The bottom line, therefore, is that parenting is all about what works for you! There are hundreds of rule books telling you what’s right and what’s wrong. There are grannies and grandpas and hundreds and thousands of uncles and aunts who will give you examples of how “so and so went bad because he wasn’t brought up properly,” and of course there are the strangers who meet you in random places like the building lift and tell you that thumb-sucking is a bad habit!
But is thumb-sucking really such a bad thing? My daughter who was recently in Italy bringing up her little three-month old with absolutely no help suddenly found the neighbourhood windows light up to her child’s heart rending screams. Of course she tried all that she could to pacify the baby, right from singing songs to rocking to feeding to walking him up and down and doing everything that people told her or suggested she do. But of course the baby only stopped crying when he wanted to stop crying and till today we don’t know what went wrong with him.
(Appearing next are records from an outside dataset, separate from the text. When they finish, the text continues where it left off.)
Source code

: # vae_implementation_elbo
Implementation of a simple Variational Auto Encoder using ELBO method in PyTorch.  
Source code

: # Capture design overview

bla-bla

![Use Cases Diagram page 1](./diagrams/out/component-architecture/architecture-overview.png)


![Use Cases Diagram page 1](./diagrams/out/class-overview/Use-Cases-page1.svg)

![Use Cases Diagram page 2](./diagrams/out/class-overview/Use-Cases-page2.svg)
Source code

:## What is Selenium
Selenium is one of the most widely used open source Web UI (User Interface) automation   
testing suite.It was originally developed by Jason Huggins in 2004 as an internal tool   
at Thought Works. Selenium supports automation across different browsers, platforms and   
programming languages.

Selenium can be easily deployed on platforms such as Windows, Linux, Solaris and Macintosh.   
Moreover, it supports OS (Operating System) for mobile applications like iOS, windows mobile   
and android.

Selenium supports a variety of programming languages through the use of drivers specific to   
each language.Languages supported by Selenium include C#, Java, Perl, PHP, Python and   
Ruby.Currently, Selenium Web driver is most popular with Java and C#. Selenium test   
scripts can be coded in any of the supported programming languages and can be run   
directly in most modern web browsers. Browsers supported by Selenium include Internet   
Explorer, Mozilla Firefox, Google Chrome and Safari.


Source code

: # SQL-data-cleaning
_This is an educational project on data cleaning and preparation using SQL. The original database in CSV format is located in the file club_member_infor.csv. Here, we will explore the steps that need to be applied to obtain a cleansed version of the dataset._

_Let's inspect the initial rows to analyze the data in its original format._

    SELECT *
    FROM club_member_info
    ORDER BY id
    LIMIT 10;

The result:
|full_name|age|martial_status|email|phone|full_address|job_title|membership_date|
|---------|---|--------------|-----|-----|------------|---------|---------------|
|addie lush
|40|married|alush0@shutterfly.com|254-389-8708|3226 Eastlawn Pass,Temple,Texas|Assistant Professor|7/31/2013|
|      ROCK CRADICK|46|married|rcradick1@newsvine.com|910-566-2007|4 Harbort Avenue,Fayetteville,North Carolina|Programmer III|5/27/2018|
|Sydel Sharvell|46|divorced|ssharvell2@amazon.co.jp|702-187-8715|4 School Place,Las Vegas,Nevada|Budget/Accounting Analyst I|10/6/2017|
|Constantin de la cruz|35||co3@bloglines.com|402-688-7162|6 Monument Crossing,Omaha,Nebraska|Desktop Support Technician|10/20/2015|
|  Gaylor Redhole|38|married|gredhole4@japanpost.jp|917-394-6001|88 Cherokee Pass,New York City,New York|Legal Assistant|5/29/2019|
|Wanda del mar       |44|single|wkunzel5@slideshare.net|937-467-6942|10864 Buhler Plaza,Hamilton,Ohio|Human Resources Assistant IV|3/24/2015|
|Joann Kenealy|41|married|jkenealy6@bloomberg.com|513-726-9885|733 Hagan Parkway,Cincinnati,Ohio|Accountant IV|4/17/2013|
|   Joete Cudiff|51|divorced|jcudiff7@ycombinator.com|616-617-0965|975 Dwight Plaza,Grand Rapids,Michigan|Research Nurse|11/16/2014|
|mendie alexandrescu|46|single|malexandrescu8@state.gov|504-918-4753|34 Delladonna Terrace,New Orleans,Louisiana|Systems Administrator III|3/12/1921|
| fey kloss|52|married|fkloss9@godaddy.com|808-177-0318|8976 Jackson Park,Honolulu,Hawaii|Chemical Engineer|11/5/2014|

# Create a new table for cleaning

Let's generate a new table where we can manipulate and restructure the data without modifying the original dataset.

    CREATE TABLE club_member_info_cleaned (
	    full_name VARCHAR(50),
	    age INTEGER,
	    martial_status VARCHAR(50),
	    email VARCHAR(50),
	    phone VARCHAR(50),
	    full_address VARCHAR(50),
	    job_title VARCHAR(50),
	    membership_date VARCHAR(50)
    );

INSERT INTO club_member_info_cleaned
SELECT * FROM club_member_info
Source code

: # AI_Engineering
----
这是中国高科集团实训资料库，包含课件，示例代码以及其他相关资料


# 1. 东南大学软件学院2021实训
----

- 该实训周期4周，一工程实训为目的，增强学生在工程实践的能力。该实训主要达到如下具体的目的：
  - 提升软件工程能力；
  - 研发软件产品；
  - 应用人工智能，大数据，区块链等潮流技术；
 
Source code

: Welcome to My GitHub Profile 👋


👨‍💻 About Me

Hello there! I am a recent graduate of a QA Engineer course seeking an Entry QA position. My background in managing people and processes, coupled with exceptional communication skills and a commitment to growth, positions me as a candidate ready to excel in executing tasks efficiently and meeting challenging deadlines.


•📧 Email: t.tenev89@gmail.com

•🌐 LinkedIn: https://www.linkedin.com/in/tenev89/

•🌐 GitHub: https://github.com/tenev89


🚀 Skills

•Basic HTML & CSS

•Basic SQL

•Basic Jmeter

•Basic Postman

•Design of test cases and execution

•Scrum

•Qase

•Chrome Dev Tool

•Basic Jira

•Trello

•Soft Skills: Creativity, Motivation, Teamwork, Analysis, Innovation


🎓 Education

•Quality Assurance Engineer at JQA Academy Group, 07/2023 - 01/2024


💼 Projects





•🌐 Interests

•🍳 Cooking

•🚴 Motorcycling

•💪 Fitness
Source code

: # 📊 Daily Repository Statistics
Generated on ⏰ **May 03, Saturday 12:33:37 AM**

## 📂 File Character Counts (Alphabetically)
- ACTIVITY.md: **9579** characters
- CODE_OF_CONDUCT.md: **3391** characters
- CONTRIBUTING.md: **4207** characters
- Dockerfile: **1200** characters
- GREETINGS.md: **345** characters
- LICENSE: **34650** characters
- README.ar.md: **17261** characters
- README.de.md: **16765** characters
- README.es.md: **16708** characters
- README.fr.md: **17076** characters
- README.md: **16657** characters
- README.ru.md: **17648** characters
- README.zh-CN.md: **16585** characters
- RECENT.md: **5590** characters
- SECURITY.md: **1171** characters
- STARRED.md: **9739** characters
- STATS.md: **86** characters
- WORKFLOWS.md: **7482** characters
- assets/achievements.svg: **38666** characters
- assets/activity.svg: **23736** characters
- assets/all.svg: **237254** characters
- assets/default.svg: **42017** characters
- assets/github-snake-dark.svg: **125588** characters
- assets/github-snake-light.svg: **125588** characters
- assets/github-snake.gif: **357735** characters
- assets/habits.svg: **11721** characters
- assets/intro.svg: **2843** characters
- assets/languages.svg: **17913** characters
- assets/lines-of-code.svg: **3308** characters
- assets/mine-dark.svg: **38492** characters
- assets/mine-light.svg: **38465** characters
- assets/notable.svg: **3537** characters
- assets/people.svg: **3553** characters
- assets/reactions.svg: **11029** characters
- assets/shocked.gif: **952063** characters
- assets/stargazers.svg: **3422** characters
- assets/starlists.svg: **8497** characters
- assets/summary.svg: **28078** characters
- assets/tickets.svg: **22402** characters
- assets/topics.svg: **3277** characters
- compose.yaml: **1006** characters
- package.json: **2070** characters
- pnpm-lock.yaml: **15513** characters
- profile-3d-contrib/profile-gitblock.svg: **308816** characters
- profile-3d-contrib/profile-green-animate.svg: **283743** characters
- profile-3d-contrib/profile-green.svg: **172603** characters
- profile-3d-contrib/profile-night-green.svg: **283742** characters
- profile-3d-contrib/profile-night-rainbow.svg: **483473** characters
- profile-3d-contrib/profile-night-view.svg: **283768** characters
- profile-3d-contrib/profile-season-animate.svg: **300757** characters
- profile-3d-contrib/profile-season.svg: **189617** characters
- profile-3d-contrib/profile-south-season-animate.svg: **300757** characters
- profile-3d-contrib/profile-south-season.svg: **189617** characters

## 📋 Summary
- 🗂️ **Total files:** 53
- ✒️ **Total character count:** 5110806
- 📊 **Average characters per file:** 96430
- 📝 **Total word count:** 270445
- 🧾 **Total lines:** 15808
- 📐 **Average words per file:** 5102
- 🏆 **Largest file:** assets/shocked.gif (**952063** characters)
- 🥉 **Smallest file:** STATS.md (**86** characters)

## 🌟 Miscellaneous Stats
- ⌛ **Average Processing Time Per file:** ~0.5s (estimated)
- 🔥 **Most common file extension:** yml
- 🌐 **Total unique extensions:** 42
While crying babies are hard to deal with, what scared her more was the story of the Norwegian couple whose children were taken away by the Social Security services because of perceived child neglect. Now I don’t want to get into the details of that case but she was actually mortified that someone would complain and her baby would be whisked away because he cried night after night. And of course she didn’t know a word of Italian and most Italians don’t know a word of English, so you can imagine her state of panic. It is difficult articulating your thoughts through mime and sign and if you try applying that to a situation where you have a crying baby on your hands and a pesky policeman at the door, you know it is nothing but a recipe for disaster.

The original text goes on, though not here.